Ну, что касается меня самого, меня всё время учат мои переводы: я предпочитаю быть «реставратором», а не эпигоном. Я больше не имею глупости «продолжать», «восполнять» и вообще относиться к перспективе иначе, чем открыл Дюшан. Я предпочитаю видеть в своих авторах некие аспекты собственной жизни étant donnés, настолько же, насколько мои прогулки и всяческие опыты, которые просто не влезают в беллетристику. Я думаю, что причиной моих неудач предшествующих лет было желание всякий раз выстроить этакий корабль «Густав Ваза», который был такой продуманный на все случаи жизни, что сразу же пошёл ко дну, и я очень хочу предостеречь тебя от того же самого. При этом я не отказываюсь от мыслей о «романах» и т. п. Я просто ощущаю необходимость закрепить пройденное. Сделать это легко, оставив за собой некий маневр в этой жизни. При этом всякие т. н. «этапы творческого пути» отвечают, по-моему, скорее внешней и всегда случайной карьере, чем реальности. Нельзя внутренне соответствовать собственному облику: по-моему, это то, чего тебе всё-таки хочется, и зря. Мне, кстати, тоже очень хочется. Диоген, онанируя на солнышке у своей бочки, жаловался прохожим, что нельзя насытиться, потирая живот. Может быть, нам всё-таки почаще чесать затылки?

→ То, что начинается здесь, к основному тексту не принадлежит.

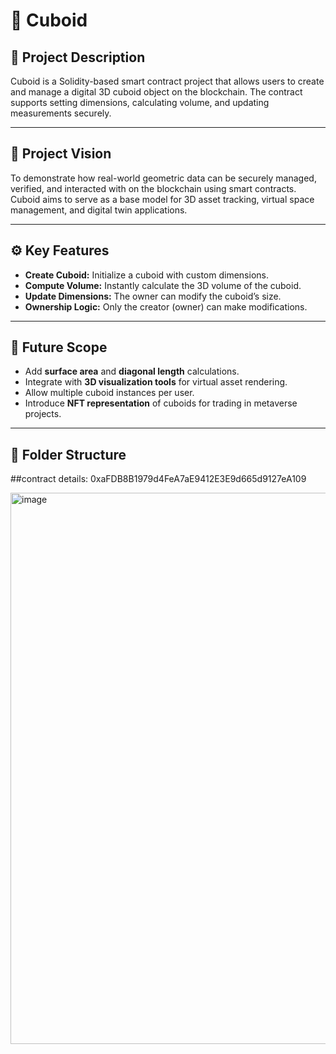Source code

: # 🧱 Cuboid

## 📘 Project Description
Cuboid is a Solidity-based smart contract project that allows users to create and manage a digital 3D cuboid object on the blockchain. The contract supports setting dimensions, calculating volume, and updating measurements securely.

---

## 🎯 Project Vision
To demonstrate how real-world geometric data can be securely managed, verified, and interacted with on the blockchain using smart contracts. Cuboid aims to serve as a base model for 3D asset tracking, virtual space management, and digital twin applications.

---

## ⚙️ Key Features
- **Create Cuboid:** Initialize a cuboid with custom dimensions.
- **Compute Volume:** Instantly calculate the 3D volume of the cuboid.
- **Update Dimensions:** The owner can modify the cuboid’s size.
- **Ownership Logic:** Only the creator (owner) can make modifications.

---

## 🚀 Future Scope
- Add **surface area** and **diagonal length** calculations.
- Integrate with **3D visualization tools** for virtual asset rendering.
- Allow multiple cuboid instances per user.
- Introduce **NFT representation** of cuboids for trading in metaverse projects.

---

## 📂 Folder Structure

##contract details: 0xaFDB8B1979d4FeA7aE9412E3E9d665d9127eA109

<img width="1883" height="882" alt="image" src="https://github.com/user-attachments/assets/0d4fa9ce-7425-4e24-8d78-5ac968670d99" />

Я не знаю, достал ты себе или нет эту книжку Мишо
104, но в конце концов это и не так важно сейчас в разговоре. Ира, которой я звонил поболтать на эту тему, вполне метко выразилась, что Мишо – разменная фигура, – и это верно в том смысле, что он должен был стать настолько же известным, насколько остались в тени многие подобные. Собственно, о чём речь? Человек называется «поэтом», потому что это означает абсолютное неприятие каких-либо видимостей жизни и лютый скепсис по отношению ко всему – к литературе, к сновидениям, к путешествиям, к мистицизму – ко всему, что может остановить человека в «абсолютном разрыве». По-моему, способность символизировать в глазах широкой общественности эти принципиально важные одиночество и отрыв (то, чему русским ещё предстоит научиться у воспитанных людей) и сделала Мишо великим, так сказать, одним из Великих Зайчиков нашего века, всячески подчёркивавших свою особливость, не посягая, как сюрреалисты, на принцип. Я не хочу сказать ничего плохого, я просто объясняю, почему эта книжка, хотя это всего-то каталог выставки и немного переводов, показалась мне важной. Тексты, где говорится о Мишо, всегда значител<ьнее> того, что он сделал сам. И это нормально, когда речь идёт об «одном из многих единственных». Не вмешиваться в дела критиков, не возражая, но и не поддакивая, стоять на своём. Но забавно, что я сам нашёл какую-то точку опоры не столько в истории современной культуры, сколько в собственных предках, которые совершенно спокойно прожили в этом самом внутреннем отрыве от общества три века и даже нажились. И то и другое, впрочем, одинаково поддерживают во мне то, что ты называешь «протестантизмом», хотя мне и нравится убирать это в узоры и рюши. В Англии есть такая «Высокая церковь»: им и литургия нравится, и с папой у них нелады.